(DATA)

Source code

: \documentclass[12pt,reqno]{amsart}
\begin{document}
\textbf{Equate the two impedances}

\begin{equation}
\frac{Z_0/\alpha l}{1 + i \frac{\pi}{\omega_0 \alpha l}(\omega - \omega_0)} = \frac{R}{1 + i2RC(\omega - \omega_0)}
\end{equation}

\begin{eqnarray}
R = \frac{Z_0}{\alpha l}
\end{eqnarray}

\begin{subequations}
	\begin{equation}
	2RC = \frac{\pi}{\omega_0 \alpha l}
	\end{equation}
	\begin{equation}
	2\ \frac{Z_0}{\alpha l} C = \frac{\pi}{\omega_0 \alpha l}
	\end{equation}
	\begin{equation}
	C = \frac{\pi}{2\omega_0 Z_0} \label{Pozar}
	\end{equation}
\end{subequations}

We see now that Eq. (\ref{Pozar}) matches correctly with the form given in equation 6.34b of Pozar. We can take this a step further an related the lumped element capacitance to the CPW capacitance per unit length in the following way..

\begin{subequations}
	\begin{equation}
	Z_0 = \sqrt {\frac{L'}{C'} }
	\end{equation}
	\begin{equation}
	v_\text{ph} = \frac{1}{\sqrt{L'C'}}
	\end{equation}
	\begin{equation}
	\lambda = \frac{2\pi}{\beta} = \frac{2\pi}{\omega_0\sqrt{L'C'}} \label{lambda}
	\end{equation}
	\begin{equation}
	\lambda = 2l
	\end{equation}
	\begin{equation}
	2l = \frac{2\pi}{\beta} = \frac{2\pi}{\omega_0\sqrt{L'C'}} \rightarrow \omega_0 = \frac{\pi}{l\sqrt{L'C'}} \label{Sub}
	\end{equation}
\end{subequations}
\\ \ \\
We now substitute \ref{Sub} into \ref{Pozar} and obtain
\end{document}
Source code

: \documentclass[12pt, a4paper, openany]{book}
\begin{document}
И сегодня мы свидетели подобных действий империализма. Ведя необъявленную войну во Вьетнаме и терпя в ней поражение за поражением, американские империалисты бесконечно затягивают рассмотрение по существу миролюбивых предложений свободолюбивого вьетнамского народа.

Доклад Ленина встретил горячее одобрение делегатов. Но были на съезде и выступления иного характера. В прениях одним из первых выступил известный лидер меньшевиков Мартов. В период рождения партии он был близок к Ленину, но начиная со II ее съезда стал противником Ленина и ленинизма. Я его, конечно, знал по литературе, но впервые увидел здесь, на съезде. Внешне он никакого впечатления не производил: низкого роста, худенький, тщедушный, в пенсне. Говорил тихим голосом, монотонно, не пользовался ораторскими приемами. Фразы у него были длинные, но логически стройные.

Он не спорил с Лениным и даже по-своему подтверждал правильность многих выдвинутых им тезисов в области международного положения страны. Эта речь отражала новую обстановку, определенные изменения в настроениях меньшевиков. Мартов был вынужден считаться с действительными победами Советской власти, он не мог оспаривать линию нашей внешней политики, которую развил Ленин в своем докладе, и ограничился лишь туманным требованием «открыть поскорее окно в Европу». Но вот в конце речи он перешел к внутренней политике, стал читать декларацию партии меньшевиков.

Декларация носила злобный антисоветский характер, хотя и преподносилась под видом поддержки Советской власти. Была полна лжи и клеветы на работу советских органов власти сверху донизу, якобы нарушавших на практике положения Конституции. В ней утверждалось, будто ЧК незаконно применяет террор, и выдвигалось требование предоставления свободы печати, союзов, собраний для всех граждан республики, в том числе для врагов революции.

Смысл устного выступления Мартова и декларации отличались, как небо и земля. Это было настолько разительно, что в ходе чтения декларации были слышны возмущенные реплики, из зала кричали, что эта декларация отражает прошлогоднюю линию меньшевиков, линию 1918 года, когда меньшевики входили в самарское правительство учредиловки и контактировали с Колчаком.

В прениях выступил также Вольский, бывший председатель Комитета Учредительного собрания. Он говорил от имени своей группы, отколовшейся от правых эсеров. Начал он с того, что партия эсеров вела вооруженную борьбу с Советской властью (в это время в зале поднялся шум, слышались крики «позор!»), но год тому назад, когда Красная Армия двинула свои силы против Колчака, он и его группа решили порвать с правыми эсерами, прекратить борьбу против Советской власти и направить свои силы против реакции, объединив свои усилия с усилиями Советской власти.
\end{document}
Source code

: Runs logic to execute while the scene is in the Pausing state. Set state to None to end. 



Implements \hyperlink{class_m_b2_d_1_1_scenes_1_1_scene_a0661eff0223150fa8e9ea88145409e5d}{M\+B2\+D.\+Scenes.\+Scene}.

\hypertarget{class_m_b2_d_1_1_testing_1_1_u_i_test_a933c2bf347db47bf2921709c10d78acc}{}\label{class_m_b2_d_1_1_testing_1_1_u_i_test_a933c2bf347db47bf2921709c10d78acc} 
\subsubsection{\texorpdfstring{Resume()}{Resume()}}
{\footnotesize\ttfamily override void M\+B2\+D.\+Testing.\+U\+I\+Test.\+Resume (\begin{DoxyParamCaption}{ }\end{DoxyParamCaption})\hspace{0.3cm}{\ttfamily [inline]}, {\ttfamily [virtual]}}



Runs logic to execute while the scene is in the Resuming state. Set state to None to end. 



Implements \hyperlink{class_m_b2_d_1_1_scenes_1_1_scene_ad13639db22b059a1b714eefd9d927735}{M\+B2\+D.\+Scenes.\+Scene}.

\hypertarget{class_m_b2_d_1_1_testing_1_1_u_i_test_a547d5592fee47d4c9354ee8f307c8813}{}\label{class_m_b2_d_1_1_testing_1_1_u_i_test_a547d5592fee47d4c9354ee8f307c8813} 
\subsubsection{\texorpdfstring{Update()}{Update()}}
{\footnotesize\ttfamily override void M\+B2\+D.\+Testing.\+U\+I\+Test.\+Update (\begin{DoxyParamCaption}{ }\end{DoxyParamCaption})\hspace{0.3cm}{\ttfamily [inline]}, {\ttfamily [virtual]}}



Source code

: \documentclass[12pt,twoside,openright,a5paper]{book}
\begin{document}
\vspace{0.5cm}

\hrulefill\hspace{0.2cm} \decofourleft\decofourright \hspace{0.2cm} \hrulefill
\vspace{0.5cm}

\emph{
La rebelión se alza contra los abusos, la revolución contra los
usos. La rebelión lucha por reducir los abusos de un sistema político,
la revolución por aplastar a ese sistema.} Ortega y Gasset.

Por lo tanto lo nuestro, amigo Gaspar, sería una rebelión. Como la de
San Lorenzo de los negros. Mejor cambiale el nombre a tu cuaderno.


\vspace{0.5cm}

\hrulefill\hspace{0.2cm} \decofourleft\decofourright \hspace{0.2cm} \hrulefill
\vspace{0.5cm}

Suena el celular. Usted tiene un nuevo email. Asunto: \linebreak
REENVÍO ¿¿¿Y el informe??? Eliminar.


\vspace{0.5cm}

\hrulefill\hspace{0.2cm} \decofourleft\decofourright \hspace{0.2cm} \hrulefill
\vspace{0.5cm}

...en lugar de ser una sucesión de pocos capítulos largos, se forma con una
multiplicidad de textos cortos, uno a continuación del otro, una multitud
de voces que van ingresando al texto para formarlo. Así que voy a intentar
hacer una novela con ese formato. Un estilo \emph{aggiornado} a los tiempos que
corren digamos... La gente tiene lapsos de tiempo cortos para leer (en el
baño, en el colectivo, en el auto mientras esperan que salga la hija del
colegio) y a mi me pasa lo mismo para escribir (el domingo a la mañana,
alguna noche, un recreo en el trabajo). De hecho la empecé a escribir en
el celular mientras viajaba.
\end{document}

(End DATA)

§ **EXERCISE OBJECTIVE**: Each entry above is to be transcribed exactly as it was written.

§ **WRITTEN SOLUTION**:
Source code

: \documentclass[12pt,reqno]{amsart}
\begin{document}
\textbf{Equate the two impedances}

\begin{equation}
\frac{Z_0/\alpha l}{1 + i \frac{\pi}{\omega_0 \alpha l}(\omega - \omega_0)} = \frac{R}{1 + i2RC(\omega - \omega_0)}
\end{equation}

\begin{eqnarray}
R = \frac{Z_0}{\alpha l}
\end{eqnarray}

\begin{subequations}
	\begin{equation}
	2RC = \frac{\pi}{\omega_0 \alpha l}
	\end{equation}
	\begin{equation}
	2\ \frac{Z_0}{\alpha l} C = \frac{\pi}{\omega_0 \alpha l}
	\end{equation}
	\begin{equation}
	C = \frac{\pi}{2\omega_0 Z_0} \label{Pozar}
	\end{equation}
\end{subequations}

We see now that Eq. (\ref{Pozar}) matches correctly with the form given in equation 6.34b of Pozar. We can take this a step further an related the lumped element capacitance to the CPW capacitance per unit length in the following way..

\begin{subequations}
	\begin{equation}
	Z_0 = \sqrt {\frac{L'}{C'} }
	\end{equation}
	\begin{equation}
	v_\text{ph} = \frac{1}{\sqrt{L'C'}}
	\end{equation}
	\begin{equation}
	\lambda = \frac{2\pi}{\beta} = \frac{2\pi}{\omega_0\sqrt{L'C'}} \label{lambda}
	\end{equation}
	\begin{equation}
	\lambda = 2l
	\end{equation}
	\begin{equation}
	2l = \frac{2\pi}{\beta} = \frac{2\pi}{\omega_0\sqrt{L'C'}} \rightarrow \omega_0 = \frac{\pi}{l\sqrt{L'C'}} \label{Sub}
	\end{equation}
\end{subequations}
\\ \ \\
We now substitute \ref{Sub} into \ref{Pozar} and obtain
\end{document}
Source code

: \documentclass[12pt, a4paper, openany]{book}
\begin{document}
И сегодня мы свидетели подобных действий империализма. Ведя необъявленную войну во Вьетнаме и терпя в ней поражение за поражением, американские империалисты бесконечно затягивают рассмотрение по существу миролюбивых предложений свободолюбивого вьетнамского народа.

Доклад Ленина встретил горячее одобрение делегатов. Но были на съезде и выступления иного характера. В прениях одним из первых выступил известный лидер меньшевиков Мартов. В период рождения партии он был близок к Ленину, но начиная со II ее съезда стал противником Ленина и ленинизма. Я его, конечно, знал по литературе, но впервые увидел здесь, на съезде. Внешне он никакого впечатления не производил: низкого роста, худенький, тщедушный, в пенсне. Говорил тихим голосом, монотонно, не пользовался ораторскими приемами. Фразы у него были длинные, но логически стройные.

Он не спорил с Лениным и даже по-своему подтверждал правильность многих выдвинутых им тезисов в области международного положения страны. Эта речь отражала новую обстановку, определенные изменения в настроениях меньшевиков. Мартов был вынужден считаться с действительными победами Советской власти, он не мог оспаривать линию нашей внешней политики, которую развил Ленин в своем докладе, и ограничился лишь туманным требованием «открыть поскорее окно в Европу». Но вот в конце речи он перешел к внутренней политике, стал читать декларацию партии меньшевиков.

Декларация носила злобный антисоветский характер, хотя и преподносилась под видом поддержки Советской власти. Была полна лжи и клеветы на работу советских органов власти сверху донизу, якобы нарушавших на практике положения Конституции. В ней утверждалось, будто ЧК незаконно применяет террор, и выдвигалось требование предоставления свободы печати, союзов, собраний для всех граждан республики, в том числе для врагов революции.

Смысл устного выступления Мартова и декларации отличались, как небо и земля. Это было настолько разительно, что в ходе чтения декларации были слышны возмущенные реплики, из зала кричали, что эта декларация отражает прошлогоднюю линию меньшевиков, линию 1918 года, когда меньшевики входили в самарское правительство учредиловки и контактировали с Колчаком.

В прениях выступил также Вольский, бывший председатель Комитета Учредительного собрания. Он говорил от имени своей группы, отколовшейся от правых эсеров. Начал он с того, что партия эсеров вела вооруженную борьбу с Советской властью (в это время в зале поднялся шум, слышались крики «позор!»), но год тому назад, когда Красная Армия двинула свои силы против Колчака, он и его группа решили порвать с правыми эсерами, прекратить борьбу против Советской власти и направить свои силы против реакции, объединив свои усилия с усилиями Советской власти.
\end{document}
Source code

: Runs logic to execute while the scene is in the Pausing state. Set state to None to end. 



Implements \hyperlink{class_m_b2_d_1_1_scenes_1_1_scene_a0661eff0223150fa8e9ea88145409e5d}{M\+B2\+D.\+Scenes.\+Scene}.

\hypertarget{class_m_b2_d_1_1_testing_1_1_u_i_test_a933c2bf347db47bf2921709c10d78acc}{}\label{class_m_b2_d_1_1_testing_1_1_u_i_test_a933c2bf347db47bf2921709c10d78acc} 
\subsubsection{\texorpdfstring{Resume()}{Resume()}}
{\footnotesize\ttfamily override void M\+B2\+D.\+Testing.\+U\+I\+Test.\+Resume (\begin{DoxyParamCaption}{ }\end{DoxyParamCaption})\hspace{0.3cm}{\ttfamily [inline]}, {\ttfamily [virtual]}}



Runs logic to execute while the scene is in the Resuming state. Set state to None to end. 



Implements \hyperlink{class_m_b2_d_1_1_scenes_1_1_scene_ad13639db22b059a1b714eefd9d927735}{M\+B2\+D.\+Scenes.\+Scene}.

\hypertarget{class_m_b2_d_1_1_testing_1_1_u_i_test_a547d5592fee47d4c9354ee8f307c8813}{}\label{class_m_b2_d_1_1_testing_1_1_u_i_test_a547d5592fee47d4c9354ee8f307c8813} 
\subsubsection{\texorpdfstring{Update()}{Update()}}
{\footnotesize\ttfamily override void M\+B2\+D.\+Testing.\+U\+I\+Test.\+Update (\begin{DoxyParamCaption}{ }\end{DoxyParamCaption})\hspace{0.3cm}{\ttfamily [inline]}, {\ttfamily [virtual]}}



Source code

: \documentclass[12pt,twoside,openright,a5paper]{book}
\begin{document}
\vspace{0.5cm}

\hrulefill\hspace{0.2cm} \decofourleft\decofourright \hspace{0.2cm} \hrulefill
\vspace{0.5cm}

\emph{
La rebelión se alza contra los abusos, la revolución contra los
usos. La rebelión lucha por reducir los abusos de un sistema político,
la revolución por aplastar a ese sistema.} Ortega y Gasset.

Por lo tanto lo nuestro, amigo Gaspar, sería una rebelión. Como la de
San Lorenzo de los negros. Mejor cambiale el nombre a tu cuaderno.


\vspace{0.5cm}

\hrulefill\hspace{0.2cm} \decofourleft\decofourright \hspace{0.2cm} \hrulefill
\vspace{0.5cm}

Suena el celular. Usted tiene un nuevo email. Asunto: \linebreak
REENVÍO ¿¿¿Y el informe??? Eliminar.


\vspace{0.5cm}

\hrulefill\hspace{0.2cm} \decofourleft\decofourright \hspace{0.2cm} \hrulefill
\vspace{0.5cm}

...en lugar de ser una sucesión de pocos capítulos largos, se forma con una
multiplicidad de textos cortos, uno a continuación del otro, una multitud
de voces que van ingresando al texto para formarlo. Así que voy a intentar
hacer una novela con ese formato. Un estilo \emph{aggiornado} a los tiempos que
corren digamos... La gente tiene lapsos de tiempo cortos para leer (en el
baño, en el colectivo, en el auto mientras esperan que salga la hija del
colegio) y a mi me pasa lo mismo para escribir (el domingo a la mañana,
alguna noche, un recreo en el trabajo). De hecho la empecé a escribir en
el celular mientras viajaba.
\end{document}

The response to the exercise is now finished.